*EXERCISE PROMPT*.
Note each line in the data below that holds "License", and copy it.

*RECORDS FOR PROCESSING*.
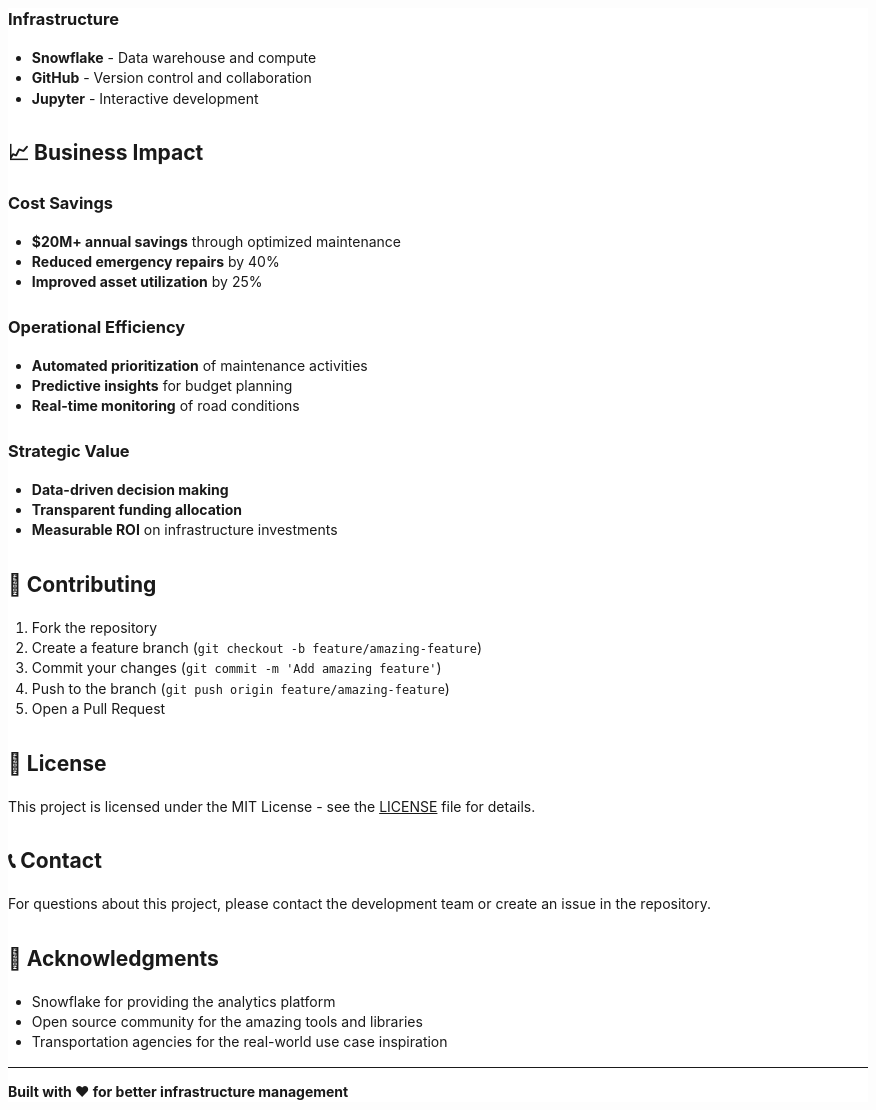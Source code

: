 ### Infrastructure
- **Snowflake** - Data warehouse and compute
- **GitHub** - Version control and collaboration
- **Jupyter** - Interactive development

## 📈 Business Impact

### Cost Savings
- **$20M+ annual savings** through optimized maintenance
- **Reduced emergency repairs** by 40%
- **Improved asset utilization** by 25%

### Operational Efficiency
- **Automated prioritization** of maintenance activities
- **Predictive insights** for budget planning
- **Real-time monitoring** of road conditions

### Strategic Value
- **Data-driven decision making**
- **Transparent funding allocation**
- **Measurable ROI** on infrastructure investments

## 🤝 Contributing

1. Fork the repository
2. Create a feature branch (`git checkout -b feature/amazing-feature`)
3. Commit your changes (`git commit -m 'Add amazing feature'`)
4. Push to the branch (`git push origin feature/amazing-feature`)
5. Open a Pull Request

## 📄 License

This project is licensed under the MIT License - see the [LICENSE](LICENSE) file for details.

## 📞 Contact

For questions about this project, please contact the development team or create an issue in the repository.

## 🙏 Acknowledgments

- Snowflake for providing the analytics platform
- Open source community for the amazing tools and libraries
- Transportation agencies for the real-world use case inspiration

---

**Built with ❤️ for better infrastructure management**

*WORKED SOLUTION*.
## 📄 License
This project is licensed under the MIT License - see the [LICENSE](LICENSE) file for details.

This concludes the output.